┌─ DATA FOR REVIEW

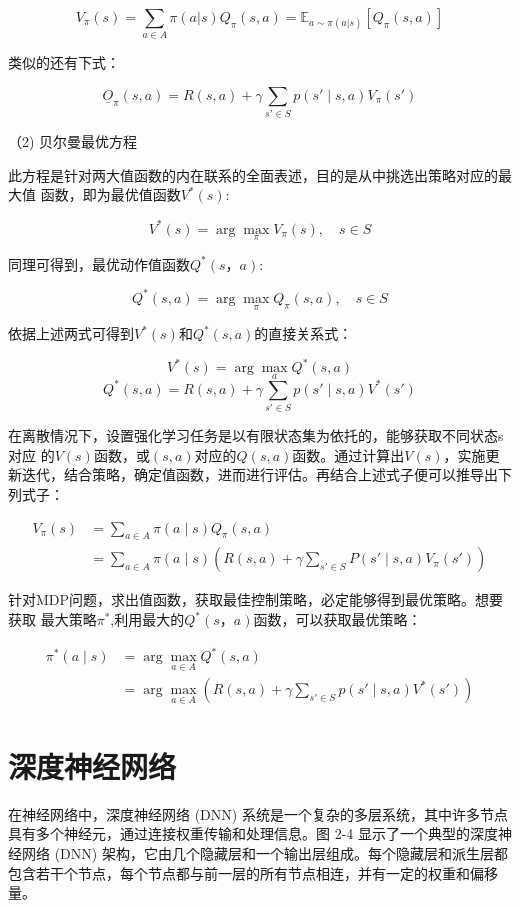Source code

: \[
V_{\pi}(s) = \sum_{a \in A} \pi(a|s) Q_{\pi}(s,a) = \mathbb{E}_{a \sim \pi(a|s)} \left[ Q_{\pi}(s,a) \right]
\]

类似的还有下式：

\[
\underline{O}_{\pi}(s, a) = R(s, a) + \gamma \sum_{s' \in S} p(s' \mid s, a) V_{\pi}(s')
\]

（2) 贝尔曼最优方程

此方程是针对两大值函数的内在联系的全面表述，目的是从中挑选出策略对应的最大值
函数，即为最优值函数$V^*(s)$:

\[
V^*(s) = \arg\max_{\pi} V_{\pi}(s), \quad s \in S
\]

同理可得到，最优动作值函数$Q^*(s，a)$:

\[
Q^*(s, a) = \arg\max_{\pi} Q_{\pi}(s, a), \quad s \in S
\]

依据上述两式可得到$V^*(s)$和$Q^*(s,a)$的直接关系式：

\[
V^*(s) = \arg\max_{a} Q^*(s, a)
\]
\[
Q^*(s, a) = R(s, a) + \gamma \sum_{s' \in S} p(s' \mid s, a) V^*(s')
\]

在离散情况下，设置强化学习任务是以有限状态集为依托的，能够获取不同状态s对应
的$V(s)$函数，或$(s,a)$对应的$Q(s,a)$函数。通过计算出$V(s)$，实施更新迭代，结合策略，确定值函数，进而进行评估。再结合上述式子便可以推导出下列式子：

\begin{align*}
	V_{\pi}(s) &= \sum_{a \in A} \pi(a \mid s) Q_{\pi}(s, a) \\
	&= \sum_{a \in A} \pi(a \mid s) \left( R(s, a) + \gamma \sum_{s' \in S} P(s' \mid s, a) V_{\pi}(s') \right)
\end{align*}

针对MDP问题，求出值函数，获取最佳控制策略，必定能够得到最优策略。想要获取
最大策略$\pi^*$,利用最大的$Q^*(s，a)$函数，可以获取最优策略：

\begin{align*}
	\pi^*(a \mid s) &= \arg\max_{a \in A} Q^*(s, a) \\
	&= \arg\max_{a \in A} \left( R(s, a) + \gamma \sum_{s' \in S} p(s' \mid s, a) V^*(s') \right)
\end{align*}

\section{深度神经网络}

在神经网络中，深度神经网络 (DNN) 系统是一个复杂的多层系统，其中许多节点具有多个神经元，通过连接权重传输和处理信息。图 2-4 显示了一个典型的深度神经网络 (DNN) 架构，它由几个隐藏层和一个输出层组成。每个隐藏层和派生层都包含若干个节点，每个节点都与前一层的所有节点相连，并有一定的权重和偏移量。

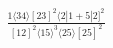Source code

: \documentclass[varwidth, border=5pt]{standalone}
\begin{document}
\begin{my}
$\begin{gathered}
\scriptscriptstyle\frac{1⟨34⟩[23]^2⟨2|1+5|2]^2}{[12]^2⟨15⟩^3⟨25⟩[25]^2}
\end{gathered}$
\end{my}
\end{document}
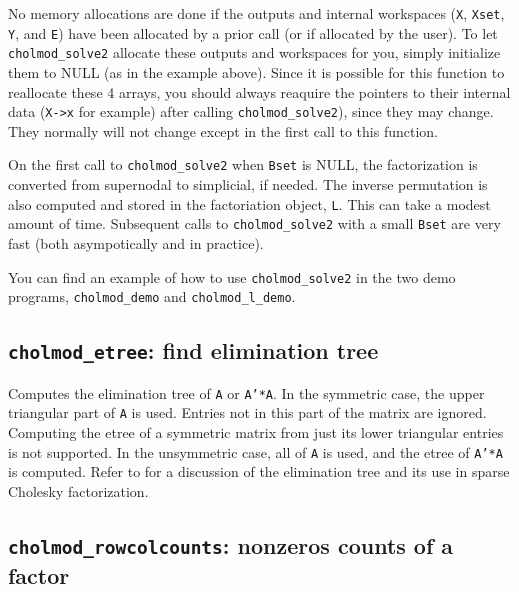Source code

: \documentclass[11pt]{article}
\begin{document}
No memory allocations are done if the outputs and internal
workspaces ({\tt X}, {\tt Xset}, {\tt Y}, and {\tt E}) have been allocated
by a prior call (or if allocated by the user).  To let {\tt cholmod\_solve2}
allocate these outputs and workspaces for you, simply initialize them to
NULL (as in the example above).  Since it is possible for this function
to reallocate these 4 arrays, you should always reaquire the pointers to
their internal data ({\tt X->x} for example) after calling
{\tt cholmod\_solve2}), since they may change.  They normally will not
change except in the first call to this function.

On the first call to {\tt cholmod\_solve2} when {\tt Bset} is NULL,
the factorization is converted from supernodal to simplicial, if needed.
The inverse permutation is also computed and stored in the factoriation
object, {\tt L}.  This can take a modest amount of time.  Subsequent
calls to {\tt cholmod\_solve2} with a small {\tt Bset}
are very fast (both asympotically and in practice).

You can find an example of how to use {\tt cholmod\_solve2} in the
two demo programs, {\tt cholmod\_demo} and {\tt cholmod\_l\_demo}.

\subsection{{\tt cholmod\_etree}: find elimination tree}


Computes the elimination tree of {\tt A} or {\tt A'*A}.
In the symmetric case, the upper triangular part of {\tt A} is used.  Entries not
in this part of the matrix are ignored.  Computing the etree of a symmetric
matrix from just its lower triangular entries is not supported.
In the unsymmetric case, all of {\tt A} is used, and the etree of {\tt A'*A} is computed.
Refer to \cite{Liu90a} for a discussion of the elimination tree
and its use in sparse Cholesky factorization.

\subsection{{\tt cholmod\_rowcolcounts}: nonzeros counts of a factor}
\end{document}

└─
┌─ DATA FOR REVIEW

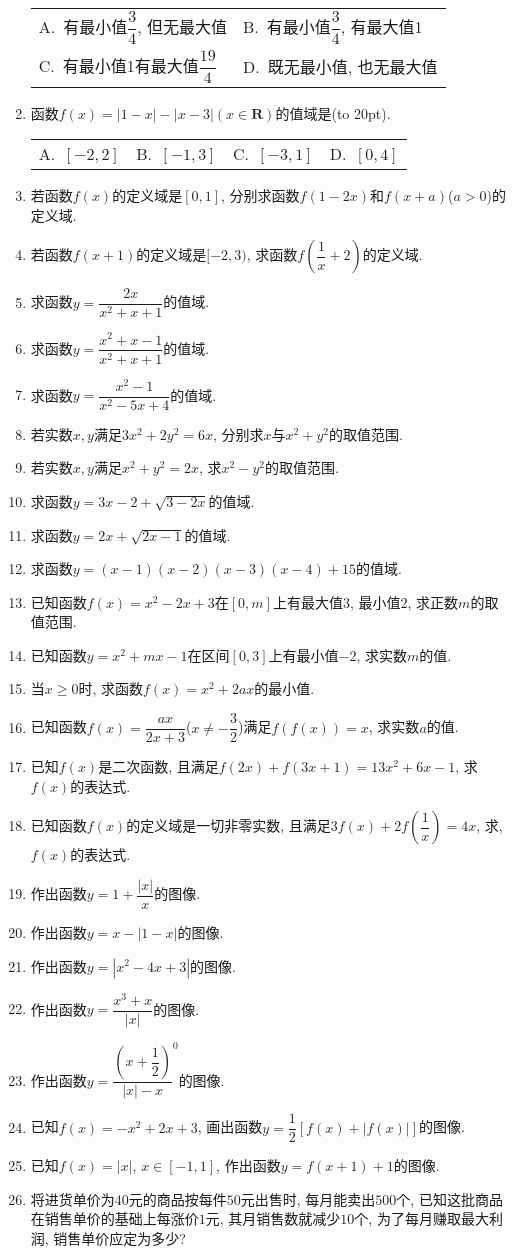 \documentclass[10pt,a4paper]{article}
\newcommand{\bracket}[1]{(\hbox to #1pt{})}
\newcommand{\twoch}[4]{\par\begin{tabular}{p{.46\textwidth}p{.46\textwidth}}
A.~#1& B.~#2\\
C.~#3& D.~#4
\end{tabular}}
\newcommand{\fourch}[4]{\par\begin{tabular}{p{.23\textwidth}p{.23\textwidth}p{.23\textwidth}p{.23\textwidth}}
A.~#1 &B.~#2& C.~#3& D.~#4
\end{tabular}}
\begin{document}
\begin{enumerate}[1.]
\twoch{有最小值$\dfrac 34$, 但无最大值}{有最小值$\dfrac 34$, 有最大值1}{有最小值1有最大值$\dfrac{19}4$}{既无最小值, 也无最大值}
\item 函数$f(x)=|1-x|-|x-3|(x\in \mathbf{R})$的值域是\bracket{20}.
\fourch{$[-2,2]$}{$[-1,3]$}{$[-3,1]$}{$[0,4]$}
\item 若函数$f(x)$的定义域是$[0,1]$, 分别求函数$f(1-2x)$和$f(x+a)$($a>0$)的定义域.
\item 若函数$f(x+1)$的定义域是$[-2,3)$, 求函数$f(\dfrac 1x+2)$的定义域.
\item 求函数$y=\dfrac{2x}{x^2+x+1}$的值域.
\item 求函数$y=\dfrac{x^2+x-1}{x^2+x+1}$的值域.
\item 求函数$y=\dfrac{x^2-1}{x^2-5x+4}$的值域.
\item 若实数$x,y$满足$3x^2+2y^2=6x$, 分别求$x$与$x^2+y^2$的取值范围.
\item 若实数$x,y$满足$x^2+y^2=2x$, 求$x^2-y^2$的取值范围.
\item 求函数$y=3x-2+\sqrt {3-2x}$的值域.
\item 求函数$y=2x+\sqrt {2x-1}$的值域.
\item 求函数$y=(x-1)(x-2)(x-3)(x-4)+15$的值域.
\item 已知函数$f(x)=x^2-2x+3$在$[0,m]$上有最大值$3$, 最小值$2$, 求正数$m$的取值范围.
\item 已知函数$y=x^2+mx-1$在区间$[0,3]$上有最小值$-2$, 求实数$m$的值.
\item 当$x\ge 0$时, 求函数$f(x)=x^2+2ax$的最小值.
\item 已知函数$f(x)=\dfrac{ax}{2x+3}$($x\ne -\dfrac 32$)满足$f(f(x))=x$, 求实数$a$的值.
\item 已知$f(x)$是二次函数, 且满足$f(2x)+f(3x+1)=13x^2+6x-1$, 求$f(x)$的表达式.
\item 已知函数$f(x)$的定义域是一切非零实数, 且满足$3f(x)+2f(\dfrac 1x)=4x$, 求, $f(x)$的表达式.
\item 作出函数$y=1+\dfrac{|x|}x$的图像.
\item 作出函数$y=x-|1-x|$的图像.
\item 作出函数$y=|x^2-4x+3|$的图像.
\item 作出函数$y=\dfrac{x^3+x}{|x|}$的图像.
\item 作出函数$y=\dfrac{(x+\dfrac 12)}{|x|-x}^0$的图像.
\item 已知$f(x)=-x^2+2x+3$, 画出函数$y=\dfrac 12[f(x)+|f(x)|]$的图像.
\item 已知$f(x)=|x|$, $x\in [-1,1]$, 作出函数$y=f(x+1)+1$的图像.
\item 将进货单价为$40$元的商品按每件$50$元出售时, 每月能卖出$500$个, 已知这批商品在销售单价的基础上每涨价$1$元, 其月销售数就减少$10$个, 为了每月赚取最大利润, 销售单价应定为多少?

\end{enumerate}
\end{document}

└─
┌─ DATA FOR REVIEW

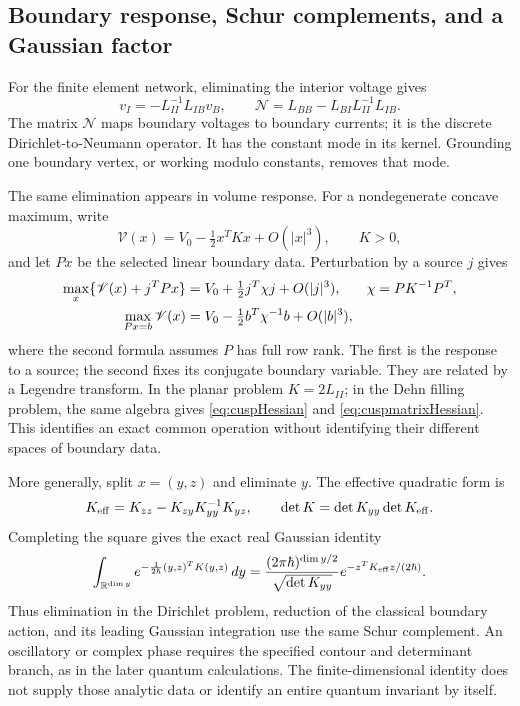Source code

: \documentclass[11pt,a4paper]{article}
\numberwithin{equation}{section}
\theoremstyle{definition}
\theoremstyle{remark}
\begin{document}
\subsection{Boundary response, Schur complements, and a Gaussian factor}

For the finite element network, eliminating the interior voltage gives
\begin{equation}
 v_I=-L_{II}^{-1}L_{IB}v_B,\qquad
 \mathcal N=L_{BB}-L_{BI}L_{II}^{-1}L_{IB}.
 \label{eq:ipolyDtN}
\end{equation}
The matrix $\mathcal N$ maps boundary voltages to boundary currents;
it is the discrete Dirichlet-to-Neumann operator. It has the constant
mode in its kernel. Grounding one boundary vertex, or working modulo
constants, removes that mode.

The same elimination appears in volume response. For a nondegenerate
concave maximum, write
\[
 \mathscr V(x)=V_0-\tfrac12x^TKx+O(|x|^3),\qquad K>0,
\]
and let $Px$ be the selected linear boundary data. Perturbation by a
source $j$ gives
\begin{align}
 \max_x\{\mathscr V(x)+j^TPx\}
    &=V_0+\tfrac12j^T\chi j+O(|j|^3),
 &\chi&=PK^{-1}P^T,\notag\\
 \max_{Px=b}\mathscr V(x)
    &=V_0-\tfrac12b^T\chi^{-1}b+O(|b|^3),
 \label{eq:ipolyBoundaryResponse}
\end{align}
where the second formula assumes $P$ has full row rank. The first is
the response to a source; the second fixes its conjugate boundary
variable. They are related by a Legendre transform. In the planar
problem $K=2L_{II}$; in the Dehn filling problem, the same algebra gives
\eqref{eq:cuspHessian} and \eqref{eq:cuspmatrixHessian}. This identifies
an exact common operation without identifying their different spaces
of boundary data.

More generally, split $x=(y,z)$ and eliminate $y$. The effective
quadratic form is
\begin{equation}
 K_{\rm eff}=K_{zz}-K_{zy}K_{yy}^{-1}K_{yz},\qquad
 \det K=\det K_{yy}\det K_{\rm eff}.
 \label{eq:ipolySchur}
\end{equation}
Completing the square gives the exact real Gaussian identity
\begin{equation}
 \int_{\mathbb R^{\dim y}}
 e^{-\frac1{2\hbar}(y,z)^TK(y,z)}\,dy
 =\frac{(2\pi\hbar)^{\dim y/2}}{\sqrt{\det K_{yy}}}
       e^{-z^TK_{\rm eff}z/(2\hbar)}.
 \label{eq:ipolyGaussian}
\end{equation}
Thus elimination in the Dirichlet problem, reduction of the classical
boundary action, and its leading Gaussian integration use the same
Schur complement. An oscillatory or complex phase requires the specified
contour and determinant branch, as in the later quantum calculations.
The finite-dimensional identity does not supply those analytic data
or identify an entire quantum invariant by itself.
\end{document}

└─

_THE TASK_
Scan the material above for the word "已知函数". Copy each line where it occurs.

_OUTPUT FOR THIS EXERCISE_
\item 已知函数$f(x)=x^2-2x+3$在$[0,m]$上有最大值$3$, 最小值$2$, 求正数$m$的取值范围.
\item 已知函数$y=x^2+mx-1$在区间$[0,3]$上有最小值$-2$, 求实数$m$的值.
\item 已知函数$f(x)=\dfrac{ax}{2x+3}$($x\ne -\dfrac 32$)满足$f(f(x))=x$, 求实数$a$的值.
\item 已知函数$f(x)$的定义域是一切非零实数, 且满足$3f(x)+2f(\dfrac 1x)=4x$, 求, $f(x)$的表达式.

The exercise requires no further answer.